## Dido525 Group Title Evaluate the intergal one year ago one year ago

1. Dido525 Group Title

$\int\limits_{}^{}3\sin^2(t)\cos^4(t)dt$

2. Dido525 Group Title

My work: $3\int\limits_{}^{}\sin^2(x)\cos^4(t)dt$ $3\int\limits_{}^{}\sin^2(t)\cos^2(t)\cos^2(t)dt$ $3\int\limits_{}^{}\frac{ 1 }{ 2 }(1-\cos(2t))(\frac{ 1 }{ 2 }(1+\cos(2t)))^2dt$ $\frac{ 3 }{ 8 }\int\limits_{}^{}(1-\cos(2t))((1+\cos(2t)))^2dx$ $\frac{ -3 }{ 8 }\int\limits_{}^{}((\cos^3(2t)+\cos^2(2t)+\cos(2t)+1) dt$ $\frac{ -3 }{ 8 }\int\limits_{}^{}((cos^2(2t))(cos(2t))+\cos^2(2t)+\cos(2t)+1))dt$ $\frac{ -3 }{ 8 }\int\limits_{}^{}(\cos^3(2t)+\cos^2(2t)+\cos(2t)+1)dt$

3. Dido525 Group Title

I don't know what to do after :( .

4. Dido525 Group Title

The 4th step should be a dt.

5. satellite73 Group Title

look in the back of your book at the "reduction" formula i think you can make a u sub earlier on though. maybe i am wrong

6. Dido525 Group Title

Is there no other way?

7. Dido525 Group Title

I mean I did get a little further.

8. Dido525 Group Title

$\frac{ -3 }{ 8 }\int\limits\limits_{}^{}(\cos^2(2t)\cos(2t)+\cos^2(2t)+\cos(2t)+1)dt$

9. satellite73 Group Title

i would start with $\int\cos^4(x)dx-\int\cos^6(x)dx$ and then look in the back of the book

10. Dido525 Group Title

$\frac{ -3 }{ 8 }\int\limits\limits\limits_{}^{}((1-\sin^2(t)\cos(2t)+\cos^2(2t)+\cos(2t)+1)dt$

11. Dido525 Group Title

Where did that come from?

12. satellite73 Group Title

there are fomulas that i cannot remember for integrating $$\sin^n(x)$$ and $$\cos^n(x)$$ and i garantee you they are on the back cover of your text

13. Dido525 Group Title

Yeah, I know. I turn them into the half angles, which I did.

14. Dido525 Group Title

That stupid cos^2(2t) is getting in the way.
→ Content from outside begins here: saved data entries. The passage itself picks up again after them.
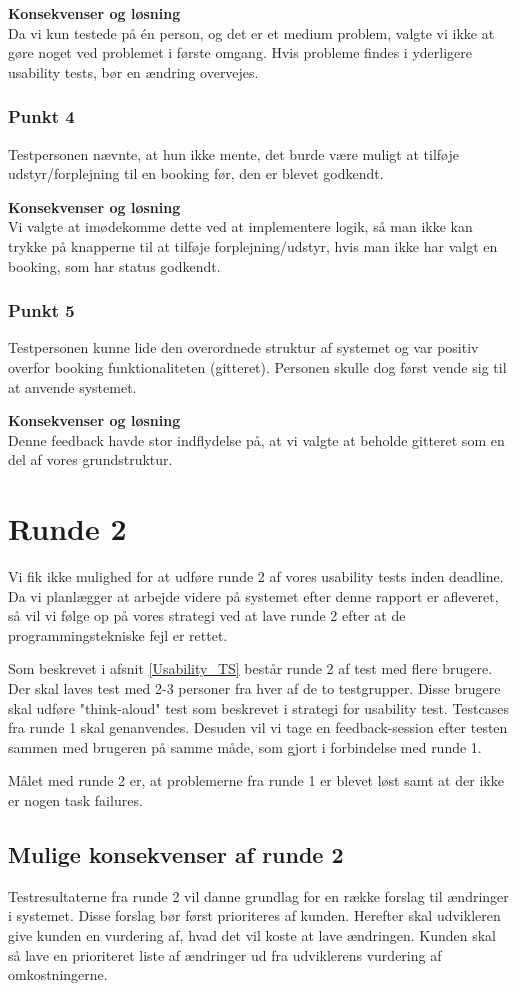 \textbf{Konsekvenser og løsning}
\\Da vi kun testede på én person, og det er et medium problem, valgte vi ikke at gøre noget ved problemet i første omgang. Hvis probleme findes i yderligere usability tests, bør en ændring overvejes.

\subsubsection*{Punkt 4}
Testpersonen nævnte, at hun ikke mente, det burde være muligt at tilføje udstyr/forplejning til en booking før, den er blevet godkendt.

\textbf{Konsekvenser og løsning}
\\Vi valgte at imødekomme dette ved at implementere logik, så man ikke kan trykke på knapperne til at tilføje forplejning/udstyr, hvis man ikke har valgt en booking, som har status godkendt.

\subsubsection*{Punkt 5}
Testpersonen kunne lide den overordnede struktur af systemet og var positiv overfor booking funktionaliteten (gitteret). Personen skulle dog først vende sig til at anvende systemet.

\textbf{Konsekvenser og løsning}
\\Denne feedback havde stor indflydelse på, at vi valgte at beholde gitteret som en del af vores grundstruktur.

\section{Runde 2}
\label{Usability_R2}
Vi fik ikke mulighed for at udføre runde 2 af vores usability tests inden deadline. Da vi planlægger at arbejde videre på systemet efter denne rapport er afleveret, så vil vi følge op på vores strategi ved at lave runde 2 efter at de programmingstekniske fejl er rettet.

Som beskrevet i afsnit \ref{Usability_TS} består runde 2 af test med flere brugere. Der skal laves test med 2-3 personer fra hver af de to testgrupper. Disse brugere skal udføre "think-aloud" test som beskrevet i strategi for usability test. Testcases fra runde 1 skal genanvendes. Desuden vil vi tage en feedback-session efter testen sammen med brugeren på samme måde, som gjort i forbindelse med runde 1.

Målet med runde 2 er, at problemerne fra runde 1 er blevet løst samt at der ikke er nogen task failures.

\subsection{Mulige konsekvenser af runde 2}
\label{Usability_R2_cons}
Testresultaterne fra runde 2 vil danne grundlag for en række forslag til ændringer i systemet. Disse forslag bør først prioriteres af kunden. Herefter skal udvikleren give kunden en vurdering af, hvad det vil koste at lave ændringen. Kunden skal så lave en prioriteret liste af ændringer ud fra udviklerens vurdering af omkostningerne.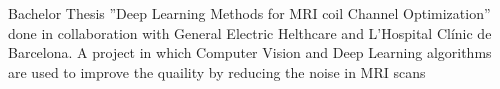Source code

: \begin{tcolorbox}
\begin{minipage}[t]{0.7\textwidth}
\begin{tcolorbox}[grow to right by=0.75cm,height=0.8\textheight,colframe=white,colback=white]
{                Bachelor Thesis ''Deep Learning Methods for MRI coil Channel Optimization'' done in collaboration with 
                General Electric Helthcare and L'Hospital Clínic de Barcelona.
                A project in which Computer Vision and Deep Learning algorithms are used
                to improve the quaility by reducing the noise in MRI scans\\
            }
        \end{tcolorbox}
    \end{minipage}
\end{tcolorbox}


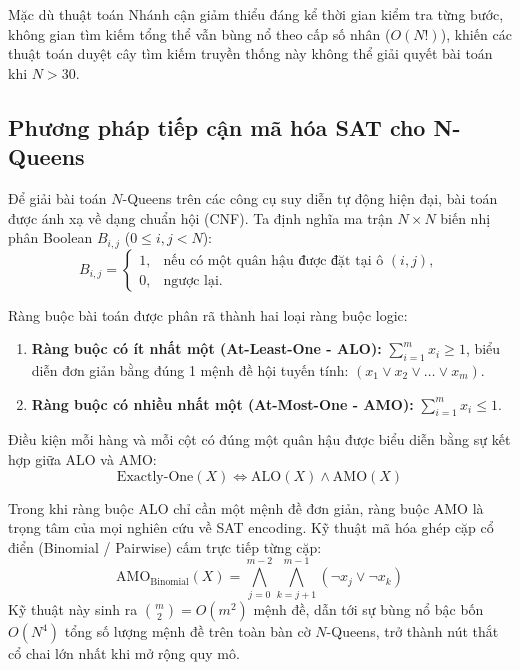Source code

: \documentclass[a4paper,fleqn]{cas-sc}
\begin{document}
Mặc dù thuật toán Nhánh cận giảm thiểu đáng kể thời gian kiểm tra từng bước, không gian tìm kiếm tổng thể vẫn bùng nổ theo cấp số nhân ($O(N!)$), khiến các thuật toán duyệt cây tìm kiếm truyền thống này không thể giải quyết bài toán khi $N > 30$.

\subsection{Phương pháp tiếp cận mã hóa SAT cho N-Queens}
\label{subsec:sat_encoding_intro}
Để giải bài toán $N$-Queens trên các công cụ suy diễn tự động hiện đại, bài toán được ánh xạ về dạng chuẩn hội (CNF). Ta định nghĩa ma trận $N \times N$ biến nhị phân Boolean $B_{i,j}$ ($0 \le i, j < N$):
\begin{equation}
B_{i,j} = \begin{cases}
1, & \text{nếu có một quân hậu được đặt tại ô } (i, j), \\
0, & \text{ngược lại.}
\end{cases}
\end{equation}

Ràng buộc bài toán được phân rã thành hai loại ràng buộc logic:
\begin{enumerate}
    \item \textbf{Ràng buộc có ít nhất một (At-Least-One - ALO):} $\sum_{i=1}^m x_i \ge 1$, biểu diễn đơn giản bằng đúng 1 mệnh đề hội tuyến tính: $(x_1 \lor x_2 \lor \dots \lor x_m)$.
    \item \textbf{Ràng buộc có nhiều nhất một (At-Most-One - AMO):} $\sum_{i=1}^m x_i \le 1$.
\end{enumerate}

Điều kiện mỗi hàng và mỗi cột có đúng một quân hậu được biểu diễn bằng sự kết hợp giữa ALO và AMO:
\begin{equation}
\text{Exactly-One}(X) \iff \text{ALO}(X) \land \text{AMO}(X)
\end{equation}

Trong khi ràng buộc ALO chỉ cần một mệnh đề đơn giản, ràng buộc AMO là trọng tâm của mọi nghiên cứu về SAT encoding. Kỹ thuật mã hóa ghép cặp cổ điển (Binomial / Pairwise) cấm trực tiếp từng cặp:
\begin{equation}
\text{AMO}_{\text{Binomial}}(X) = \bigwedge_{j=0}^{m-2} \bigwedge_{k=j+1}^{m-1} (\neg x_j \lor \neg x_k)
\end{equation}
Kỹ thuật này sinh ra $\binom{m}{2} = O(m^2)$ mệnh đề, dẫn tới sự bùng nổ bậc bốn $O(N^4)$ tổng số lượng mệnh đề trên toàn bàn cờ $N$-Queens, trở thành nút thắt cổ chai lớn nhất khi mở rộng quy mô.
\end{document}
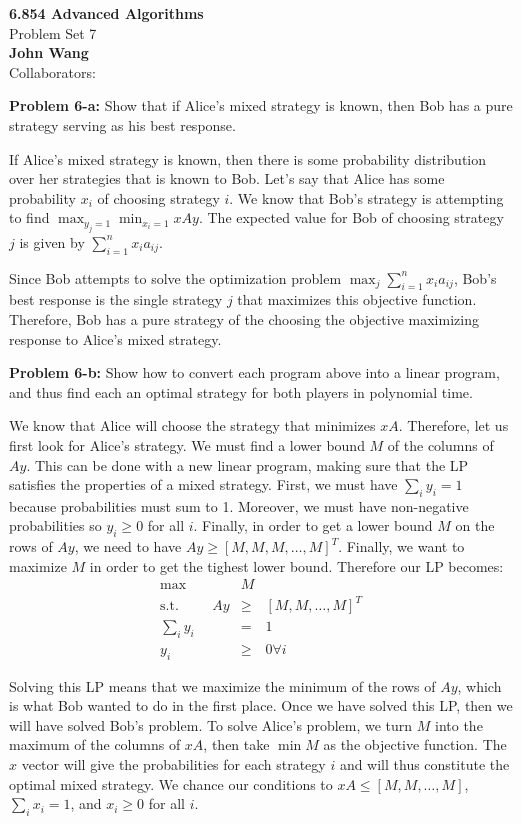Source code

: \documentclass[psamsfonts]{amsart}
\newenvironment{sol}{\vspace{0.25cm}{\large \bfseries Solution:}}{\qedsymbol}
\newenvironment{prob}[1]{\begin{framed}{\large \bfseries Problem #1:}}{\end{framed}}
\newcommand{\makenewtitle}{
    \begin{center}
    {\huge \bfseries 6.854 Advanced Algorithms} \\
    Problem Set 7\\
    \vspace{0.25cm}
    {\bfseries John Wang} \\
    Collaborators: 
    \end{center}
    \vspace{0.5cm}
}
\begin{document}
\newpage
\makenewtitle

\begin{prob}{6-a}
Show that if Alice's mixed strategy is known, then Bob has a pure strategy serving as his best response.
\end{prob}
\begin{sol}
If Alice's mixed strategy is known, then there is some probability distribution over her strategies that is known to Bob. Let's say that Alice has some probability $x_i$ of choosing strategy $i$. We know that Bob's strategy is attempting to find $\max_{y_j = 1} \min_{x_i = 1} xAy$. The expected value for Bob of choosing strategy $j$ is given by $\sum_{i=1}^n x_i a_{ij}$. 

Since Bob attempts to solve the optimization problem $\max_{j} \sum_{i=1}^n x_i a_{ij}$, Bob's best response is the single strategy $j$ that maximizes this objective function. Therefore, Bob has a pure strategy of the choosing the objective maximizing response to Alice's mixed strategy.
\end{sol}

\begin{prob}{6-b}
Show how to convert each program above into a linear program, and thus find each an optimal strategy for both players in polynomial time.
\end{prob}
\begin{sol}
We know that Alice will choose the strategy that minimizes $xA$. Therefore, let us first look for Alice's strategy. We must find a lower bound $M$ of the columns of $Ay$. This can be done with a new linear program, making sure that the LP satisfies the properties of a mixed strategy. First, we must have $\sum_{i} y_i = 1$ because probabilities must sum to 1. Moreover, we must have non-negative probabilities so $y_i \geq 0$ for all $i$. Finally, in order to get a lower bound $M$ on the rows of $Ay$, we need to have $Ay \geq [M, M, M, \ldots, M]^T$. Finally, we want to maximize $M$ in order to get the tighest lower bound. Therefore our LP becomes:
\begin{eqnarray}
\max &M& \\ 
\text{s.t.} \hspace{1cm} Ay &\geq& [M, M, \ldots, M]^T \\
\sum_i y_i &=& 1 \\
y_i &\geq& 0 \forall i
\end{eqnarray}

Solving this LP means that we maximize the minimum of the rows of $Ay$, which is what Bob wanted to do in the first place. Once we have solved this LP, then we will have solved Bob's problem. To solve Alice's problem, we turn $M$ into the maximum of the columns of $xA$, then take $\min M$ as the objective function. The $x$ vector will give the probabilities for each strategy $i$ and will thus constitute the optimal mixed strategy. We chance our conditions to $xA \leq [M, M, \ldots, M]$, $\sum_{i} x_i = 1$, and $x_i \geq 0$ for all $i$.  
\end{sol}
\end{document}
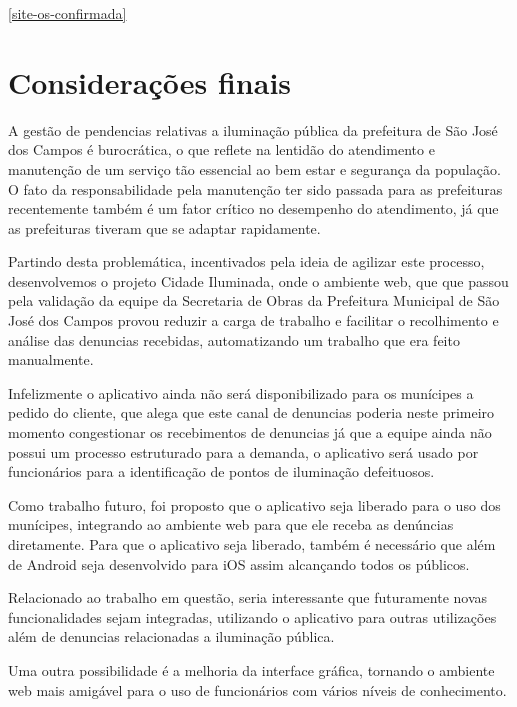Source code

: \documentclass[
	article,			%
	11pt,				%
	oneside,			%
	a4paper,			%
	english,			%
	brazil,				%
	sumario=tradicional
	]{abntex2}
\begin{document}
\ref{site-os-confirmada}
\clearpage

%

\section*{Considerações finais}

A gestão de pendencias relativas a iluminação pública da prefeitura de São José
dos Campos é burocrática, o que reflete na lentidão do atendimento e manutenção
de um serviço tão essencial ao bem estar e segurança da população. O fato da
responsabilidade pela manutenção ter sido passada para as prefeituras recentemente
também é um fator crítico no desempenho do atendimento, já que as prefeituras
tiveram que se adaptar rapidamente.

Partindo desta problemática, incentivados pela ideia de agilizar este processo,
desenvolvemos o projeto Cidade Iluminada, onde o ambiente web, que que passou
pela validação da equipe da Secretaria de Obras da Prefeitura Municipal de São
José dos Campos provou reduzir a carga de trabalho e facilitar o recolhimento e
análise das denuncias recebidas, automatizando um trabalho que era feito manualmente.

Infelizmente o aplicativo ainda não será disponibilizado para os munícipes a
pedido do cliente, que alega que este canal de denuncias poderia  neste primeiro
momento congestionar os recebimentos de denuncias já que a equipe ainda não
possui um processo estruturado para a demanda, o aplicativo será usado por
funcionários para a identificação de pontos de iluminação defeituosos.

Como trabalho futuro, foi proposto que o aplicativo seja liberado para o uso
dos munícipes, integrando ao ambiente web para que ele receba as denúncias
diretamente. Para que o aplicativo seja liberado, também é necessário que
além de Android seja desenvolvido para iOS assim alcançando todos os públicos.

Relacionado ao trabalho em questão, seria interessante que futuramente novas
funcionalidades sejam integradas, utilizando o aplicativo para outras
utilizações além de denuncias relacionadas a iluminação pública.

Uma outra possibilidade é a melhoria da interface gráfica, tornando o ambiente
web mais amigável para o uso de funcionários com vários níveis de conhecimento.
\end{document}
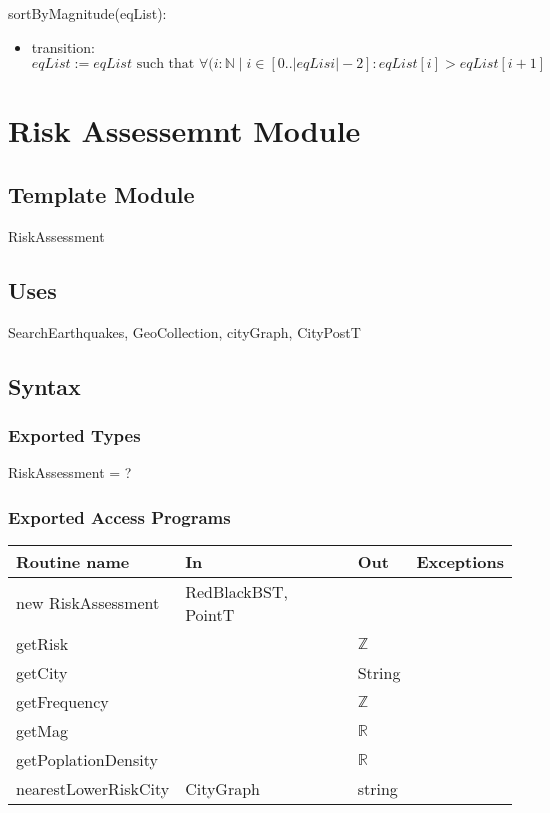 \documentclass[12pt]{article}
\begin{document}
\noindent sortByMagnitude(eqList):
\begin{itemize}
\item transition: $\mathit{eqList} := eqList  
\mbox{ such that } \forall (i : \mathbb{N} \;|\; i \in [0..|eqLisi| - 2] :eqList[i] > eqList[i + 1]$
\end{itemize}






\newpage

\section* { Risk Assessemnt Module}

\subsection* {Template Module}

RiskAssessment

\subsection* {Uses}

SearchEarthquakes, GeoCollection, cityGraph, CityPostT

\subsection* {Syntax}

\subsubsection* {Exported Types}

RiskAssessment = ?


\subsubsection* {Exported Access Programs}

\begin{tabular}{| l | l | l | p{6cm} |}
\hline
\textbf{Routine name} & \textbf{In} & \textbf{Out} & \textbf{Exceptions}\\
\hline
new RiskAssessment & RedBlackBST, PointT &  & \\
\hline
getRisk &  & $\mathbb{Z}$ & \\
\hline
getCity &  & String& \\
\hline
getFrequency &  & $\mathbb{Z}$ & \\
\hline
getMag &  & $\mathbb{R}$ & \\
\hline
getPoplationDensity &  & $\mathbb{R}$ & \\
\hline
nearestLowerRiskCity & CityGraph & string & \\
\hline
\end{tabular}
\end{document}
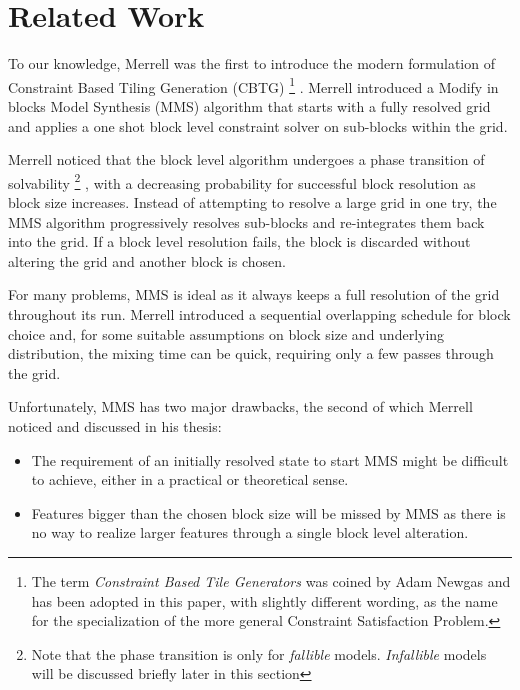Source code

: \section{Related Work}

To our knowledge, Merrell was the first to introduce the modern formulation of Constraint Based Tiling Generation (CBTG)
\footnote{The term \textit{Constraint Based Tile Generators} was coined by Adam Newgas \cite{BorisTheBrave_cbtg_2021} and has been adopted in this paper,
with slightly different wording, as the name for the specialization of the more general Constraint Satisfaction Problem.}
\cite{Merrell_2007, Merrell_2009}.
Merrell introduced a Modify in blocks Model Synthesis (MMS) algorithm that starts with a fully resolved grid
and applies a one shot block level constraint solver on sub-blocks within the grid.

Merrell noticed that the block level algorithm undergoes a phase transition of solvability
\footnote{ Note that the phase transition is only for \textit{fallible} models. \textit{Infallible} models will be discussed briefly later in this section }
, with a decreasing probability
for successful block resolution as block size increases.
Instead of attempting to resolve a large grid in one try, the MMS algorithm progressively resolves sub-blocks and re-integrates them back into the grid.
If a block level resolution fails, the block is discarded without altering the grid and another block is chosen.

For many problems, MMS is ideal as it always keeps a full resolution of the grid throughout its run.
Merrell introduced a sequential overlapping schedule for block choice and, for some suitable assumptions
on block size and underlying distribution, the mixing time can be quick, requiring only a few passes through the grid.

Unfortunately, MMS has two major drawbacks, the second of which Merrell noticed and discussed in his thesis:

\begin{itemize}
  \item The requirement of an initially resolved state to start MMS might be difficult to achieve, either in a practical
        or theoretical sense.
  \item Features bigger than the chosen block size will be missed by MMS as there is no way to realize larger features
        through a single block level alteration.
\end{itemize}

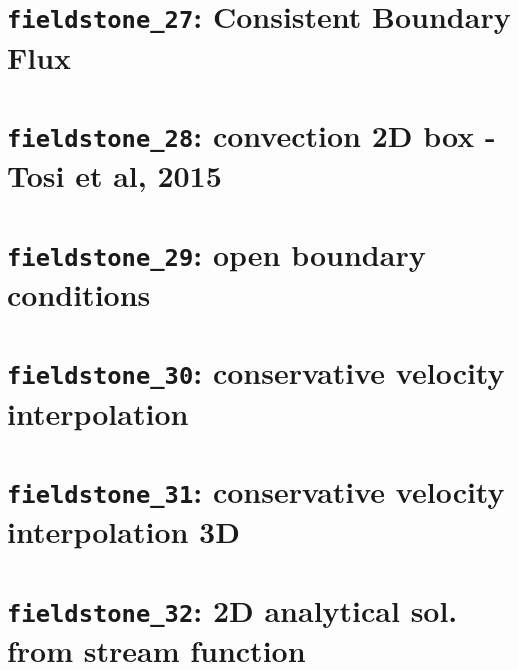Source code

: \documentclass[a4paper]{article}
\begin{document}
\newpage
\section{{\tt fieldstone\_27}: Consistent Boundary Flux \label{f27}}


\newpage
\section{{\tt fieldstone\_28}: convection 2D box - Tosi et al, 2015 \label{f28}}


\newpage
\section{{\tt fieldstone\_29}: open boundary conditions \label{f29}}


\newpage
\section{{\tt fieldstone\_30}: conservative velocity interpolation \label{f30}}


\newpage
\section{{\tt fieldstone\_31}: conservative velocity interpolation 3D \label{f31}}
%
\newpage %
\section{{\tt fieldstone\_32}: 2D analytical sol. from stream function \label{f32}}
\newpage %
\end{document}
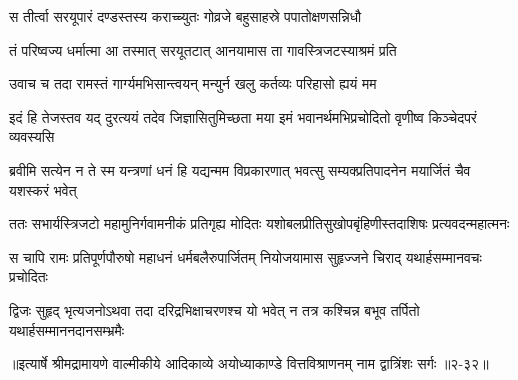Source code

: \twolineshloka
{स तीर्त्वा सरयूपारं दण्डस्तस्य कराच्च्युतः}
{गोव्रजे बहुसाहस्रे पपातोक्षणसन्निधौ} %

\twolineshloka
{तं परिष्वज्य धर्मात्मा आ तस्मात् सरयूतटात्}
{आनयामास ता गावस्त्रिजटस्याश्रमं प्रति} %

\twolineshloka
{उवाच च तदा रामस्तं गार्ग्यमभिसान्त्वयन्}
{मन्युर्न खलु कर्तव्यः परिहासो ह्ययं मम} %

\twolineshloka
{इदं हि तेजस्तव यद् दुरत्ययं तदेव जिज्ञासितुमिच्छता मया}
{इमं भवानर्थमभिप्रचोदितो वृणीष्व किञ्चेदपरं व्यवस्यसि} %

\twolineshloka
{ब्रवीमि सत्येन न ते स्म यन्त्रणां धनं हि यद्यन्मम विप्रकारणात्}
{भवत्सु सम्यक्प्रतिपादनेन मयार्जितं चैव यशस्करं भवेत्} %

\twolineshloka
{ततः सभार्यस्त्रिजटो महामुनिर्गवामनीकं प्रतिगृह्य मोदितः}
{यशोबलप्रीतिसुखोपबृंहिणीस्तदाशिषः प्रत्यवदन्महात्मनः} %

\twolineshloka
{स चापि रामः प्रतिपूर्णपौरुषो महाधनं धर्मबलैरुपार्जितम्}
{नियोजयामास सुहृज्जने चिराद् यथार्हसम्मानवचः प्रचोदितः} %

\twolineshloka
{द्विजः सुहृद् भृत्यजनोऽथवा तदा दरिद्रभिक्षाचरणश्च यो भवेत्}
{न तत्र कश्चिन्न बभूव तर्पितो यथार्हसम्माननदानसम्भ्रमैः} %


॥इत्यार्षे श्रीमद्रामायणे वाल्मीकीये आदिकाव्ये अयोध्याकाण्डे वित्तविश्राणनम् नाम द्वात्रिंशः सर्गः ॥२-३२॥
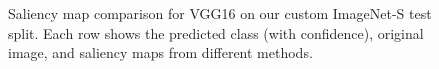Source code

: \begin{figure}[!t]
    \caption{Saliency map comparison for VGG16 on our custom ImageNet-S test split. Each row shows the predicted class (with confidence), original image, and saliency maps from different methods.}
    \label{fig:vgg_saliency_comparison_main}
\end{figure}
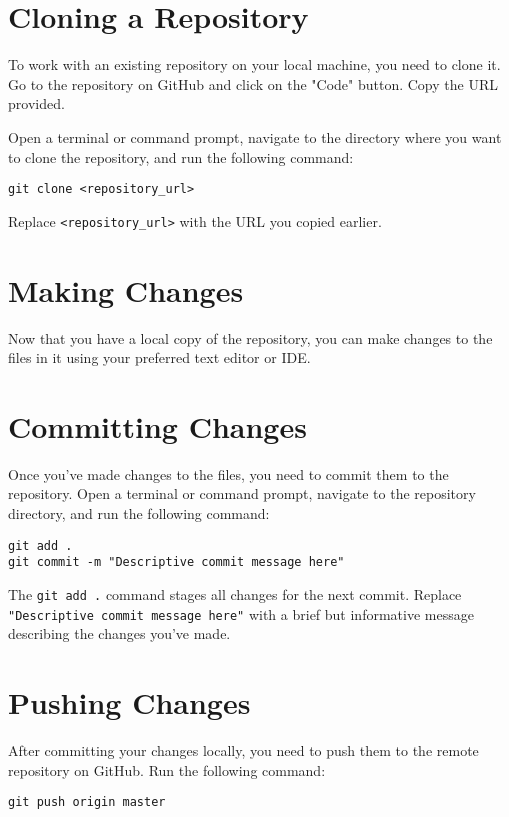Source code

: \documentclass[10pt,twocolumn]{article}
\begin{document}
\section{Cloning a Repository}

To work with an existing repository on your local machine, you need to clone it. Go to the repository on GitHub and click on the "Code" button. Copy the URL provided.

Open a terminal or command prompt, navigate to the directory where you want to clone the repository, and run the following command:

\begin{verbatim}
git clone <repository_url>
\end{verbatim}

Replace \texttt{<repository\_url>} with the URL you copied earlier.

\section{Making Changes}

Now that you have a local copy of the repository, you can make changes to the files in it using your preferred text editor or IDE.

\section{Committing Changes}

Once you've made changes to the files, you need to commit them to the repository. Open a terminal or command prompt, navigate to the repository directory, and run the following command:

\begin{verbatim}
git add .
git commit -m "Descriptive commit message here"
\end{verbatim}

The \texttt{git add .} command stages all changes for the next commit. Replace \texttt{"Descriptive commit message here"} with a brief but informative message describing the changes you've made.

\section{Pushing Changes}

After committing your changes locally, you need to push them to the remote repository on GitHub. Run the following command:

\begin{verbatim}
git push origin master
\end{verbatim}
\end{document}
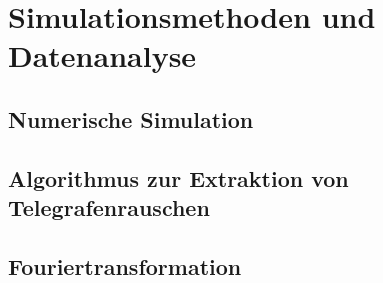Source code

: \documentclass[main.tex]{subfiles}
\begin{document}
\section{Simulationsmethoden und Datenanalyse}

\subsection[short]{Numerische Simulation}

\subsection[short]{Algorithmus zur Extraktion von Telegrafenrauschen}

\subsection[short]{Fouriertransformation}
\end{document}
15. satellite73 Group Title

$$\sin^2(x)=1-\cos^2(x)$$ then multiply out it is easier than reinventing the wheel you are trying to derive the formula, (which is admirable) but it is easier to look it up

16. Dido525 Group Title

Using another half angle won't help because they are multiplied together which just makes it squared afain,

17. Dido525 Group Title

again*

18. satellite73 Group Title

why i find this topic rather dull. almost everything you need is printed on the back cover of your text

19. Dido525 Group Title

I know. I have to do it though.

20. satellite73 Group Title

then i really recommend looking up the formula for $$\int\cos^n(x)dx$$

21. Dido525 Group Title

So I get:$\frac{ -3 }{ 8 }\int\limits_{}^{}(1-\sin^2(2t))\cos(2t)+(1-\sin^2(2t)+\cos(2t)+1)dt$

22. Dido525 Group Title

Hmm good point.

23. Dido525 Group Title

Sec.

24. Dido525 Group Title

Can I ask a dumb question?

25. Dido525 Group Title

We have that constant out in front. If we break up the intergal into seperate sums do I distribute that constant to all the intergals?

26. satellite73 Group Title

sure so i can seem dumber if i cannot answer it

27. satellite73 Group Title

yes (whew)

28. satellite73 Group Title

ignore the annoying 3, put it in at the end

29. Dido525 Group Title

Hehe. Thanks. This should be easy now.

30. satellite73 Group Title

here it is $\int\cos^n(x)dx = \frac{1}{n}\cos(x)\sin(x)+\frac{n-1}{n}\int \cos^{n-2}(x)dx$ use with $$n=4$$ and again with $$n=6$$

31. Dido525 Group Title

Ohh that's MASSIVELY convenient.

32. satellite73 Group Title

it is going to be a pain, but much less of a pain than what you were doing

33. Dido525 Group Title

Why 4 and 6?

34. Dido525 Group Title

I have 3 and 2.

35. satellite73 Group Title

$\sin^2(x)\cos^4(x)=(1-\cos^2(x))\cos^4(x)=\cos^4(x)-\cos^6(x)$

36. satellite73 Group Title

so 4 and 6

37. Dido525 Group Title

Right.

38. Dido525 Group Title

Thanks!

39. satellite73 Group Title

have fun!

40. satellite73 Group Title

yw